HHS includes children who are not accompanied by shelters or custody until they are 18 years old or even can be placed with a suitable shepherd in the United States, who are often a family member.
Sooknan has recognized the temporary restriction order, which is scheduled to last for 14 days, is “unusual” but justifies it on the basis that the government decided to “implement a plan to remove these children” in the “early hours” at the weekend.
In a lawsuit, lawyers of a group of Guatemali children said that the Trump administration had made efforts to deport more than 600 migrants to Guatemala without allowing them to request humanitarian protection, although American law protects them from rapid deportation. They claimed that children may face ill -treatment, neglect or persecution if they returned to Guatemala.
The Lieutenant Lieutenant, the lawyer of the Ministry of Justice, said that the Trump administration is not trying to officially deport the Guatemali children under the American Immigration Law, but instead returns them to Guatemala so that they can reunite relatives there.

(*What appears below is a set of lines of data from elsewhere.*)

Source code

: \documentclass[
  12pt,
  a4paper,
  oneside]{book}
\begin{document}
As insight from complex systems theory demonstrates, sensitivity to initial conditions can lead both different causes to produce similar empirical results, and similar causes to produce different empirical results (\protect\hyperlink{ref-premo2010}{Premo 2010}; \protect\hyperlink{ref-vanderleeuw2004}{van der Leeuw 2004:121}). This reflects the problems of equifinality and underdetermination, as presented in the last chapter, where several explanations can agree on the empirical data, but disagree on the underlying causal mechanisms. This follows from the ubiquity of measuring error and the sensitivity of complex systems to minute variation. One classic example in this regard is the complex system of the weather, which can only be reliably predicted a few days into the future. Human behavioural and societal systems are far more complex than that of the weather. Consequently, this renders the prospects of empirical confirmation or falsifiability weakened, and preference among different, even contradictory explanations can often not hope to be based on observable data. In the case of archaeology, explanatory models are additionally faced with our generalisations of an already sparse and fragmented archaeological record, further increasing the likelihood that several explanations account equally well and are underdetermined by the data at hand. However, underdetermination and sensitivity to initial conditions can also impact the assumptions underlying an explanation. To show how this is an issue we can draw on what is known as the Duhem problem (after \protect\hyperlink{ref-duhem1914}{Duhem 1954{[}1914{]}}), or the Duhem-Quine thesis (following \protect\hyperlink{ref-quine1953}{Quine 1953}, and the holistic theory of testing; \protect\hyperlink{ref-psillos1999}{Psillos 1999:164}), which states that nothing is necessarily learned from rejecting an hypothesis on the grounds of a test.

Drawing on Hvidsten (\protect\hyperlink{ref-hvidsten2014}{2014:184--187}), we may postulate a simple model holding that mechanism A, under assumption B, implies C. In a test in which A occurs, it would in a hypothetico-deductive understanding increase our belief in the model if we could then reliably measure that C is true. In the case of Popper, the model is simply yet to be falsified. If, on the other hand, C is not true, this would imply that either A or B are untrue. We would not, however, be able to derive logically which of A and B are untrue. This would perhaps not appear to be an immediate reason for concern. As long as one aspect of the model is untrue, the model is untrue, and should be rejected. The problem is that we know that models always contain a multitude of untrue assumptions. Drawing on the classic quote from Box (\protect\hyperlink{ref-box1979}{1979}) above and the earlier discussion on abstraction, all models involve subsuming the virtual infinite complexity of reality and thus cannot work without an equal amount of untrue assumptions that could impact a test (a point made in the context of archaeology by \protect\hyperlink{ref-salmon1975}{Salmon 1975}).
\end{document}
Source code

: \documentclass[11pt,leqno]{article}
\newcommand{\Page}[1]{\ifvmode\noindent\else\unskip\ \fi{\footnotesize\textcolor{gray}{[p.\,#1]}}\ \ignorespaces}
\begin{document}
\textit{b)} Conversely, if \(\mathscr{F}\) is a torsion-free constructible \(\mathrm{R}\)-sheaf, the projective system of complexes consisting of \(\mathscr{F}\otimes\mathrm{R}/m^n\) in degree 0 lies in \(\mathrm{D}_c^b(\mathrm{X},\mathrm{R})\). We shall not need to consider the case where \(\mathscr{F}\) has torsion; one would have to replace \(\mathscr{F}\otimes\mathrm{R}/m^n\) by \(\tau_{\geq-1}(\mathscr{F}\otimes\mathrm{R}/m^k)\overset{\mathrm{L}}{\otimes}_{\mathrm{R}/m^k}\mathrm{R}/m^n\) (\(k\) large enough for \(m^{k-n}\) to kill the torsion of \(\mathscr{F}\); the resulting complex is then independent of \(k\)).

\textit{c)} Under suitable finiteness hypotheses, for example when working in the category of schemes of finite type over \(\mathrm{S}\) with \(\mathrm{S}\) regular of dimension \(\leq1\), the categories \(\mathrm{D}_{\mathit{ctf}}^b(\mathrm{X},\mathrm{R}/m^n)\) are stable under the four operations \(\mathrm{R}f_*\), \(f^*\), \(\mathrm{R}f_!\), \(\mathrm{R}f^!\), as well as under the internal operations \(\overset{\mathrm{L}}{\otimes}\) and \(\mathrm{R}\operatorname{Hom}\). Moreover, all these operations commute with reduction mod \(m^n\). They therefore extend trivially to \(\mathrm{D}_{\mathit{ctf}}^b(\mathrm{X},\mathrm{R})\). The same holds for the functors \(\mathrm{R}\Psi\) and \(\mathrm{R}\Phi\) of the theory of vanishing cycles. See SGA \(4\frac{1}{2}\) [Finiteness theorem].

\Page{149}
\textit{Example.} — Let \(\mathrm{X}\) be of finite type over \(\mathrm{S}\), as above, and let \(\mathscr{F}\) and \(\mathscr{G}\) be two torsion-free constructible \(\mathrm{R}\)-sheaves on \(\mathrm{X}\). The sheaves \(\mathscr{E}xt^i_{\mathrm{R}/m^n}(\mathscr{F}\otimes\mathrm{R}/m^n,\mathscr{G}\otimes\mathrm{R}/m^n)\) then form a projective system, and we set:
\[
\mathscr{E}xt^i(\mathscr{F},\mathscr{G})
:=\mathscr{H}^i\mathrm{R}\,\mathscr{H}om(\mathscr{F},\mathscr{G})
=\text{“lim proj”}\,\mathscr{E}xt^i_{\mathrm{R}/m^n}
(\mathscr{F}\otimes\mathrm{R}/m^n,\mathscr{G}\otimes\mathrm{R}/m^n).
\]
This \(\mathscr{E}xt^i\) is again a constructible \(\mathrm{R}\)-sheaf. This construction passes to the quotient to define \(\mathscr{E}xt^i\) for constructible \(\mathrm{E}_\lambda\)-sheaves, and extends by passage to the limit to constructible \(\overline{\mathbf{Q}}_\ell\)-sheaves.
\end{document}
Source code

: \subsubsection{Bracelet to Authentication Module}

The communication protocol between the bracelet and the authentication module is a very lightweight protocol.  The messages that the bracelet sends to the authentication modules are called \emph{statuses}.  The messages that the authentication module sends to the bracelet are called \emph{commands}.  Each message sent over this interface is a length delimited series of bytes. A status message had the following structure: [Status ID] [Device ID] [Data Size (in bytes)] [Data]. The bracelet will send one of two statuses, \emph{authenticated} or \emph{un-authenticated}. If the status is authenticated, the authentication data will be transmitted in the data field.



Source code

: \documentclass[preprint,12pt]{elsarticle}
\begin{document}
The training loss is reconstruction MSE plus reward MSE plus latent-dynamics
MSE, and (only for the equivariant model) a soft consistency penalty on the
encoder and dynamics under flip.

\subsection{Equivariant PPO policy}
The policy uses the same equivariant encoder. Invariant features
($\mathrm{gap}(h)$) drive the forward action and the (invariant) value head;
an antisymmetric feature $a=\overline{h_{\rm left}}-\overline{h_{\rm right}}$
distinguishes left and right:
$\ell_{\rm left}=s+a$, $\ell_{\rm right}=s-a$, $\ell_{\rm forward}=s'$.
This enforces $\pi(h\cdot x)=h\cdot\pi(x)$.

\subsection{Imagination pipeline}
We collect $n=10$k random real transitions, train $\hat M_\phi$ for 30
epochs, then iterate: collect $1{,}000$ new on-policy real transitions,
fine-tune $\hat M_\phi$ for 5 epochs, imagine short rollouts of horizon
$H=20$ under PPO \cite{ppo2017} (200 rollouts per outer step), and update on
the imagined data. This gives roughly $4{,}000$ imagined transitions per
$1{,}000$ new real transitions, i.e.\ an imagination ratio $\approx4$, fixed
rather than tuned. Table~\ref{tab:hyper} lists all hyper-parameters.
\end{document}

He said that the Guatemali government and relatives had requested the gathering.
But children’s lawyers questioned the government’s claims, citing one case in which they say that the child’s parents did not ask for any return. They also said that a law known as the Act of Re -Displacing Victims of Trafficking says that unaccompanied immigrant children who are not from Mexico should be allowed to see the immigration judge and apply for legal protection before any deportation voltage. Lawyers said that some children who face a return to Guatemala still have suspended migration cases.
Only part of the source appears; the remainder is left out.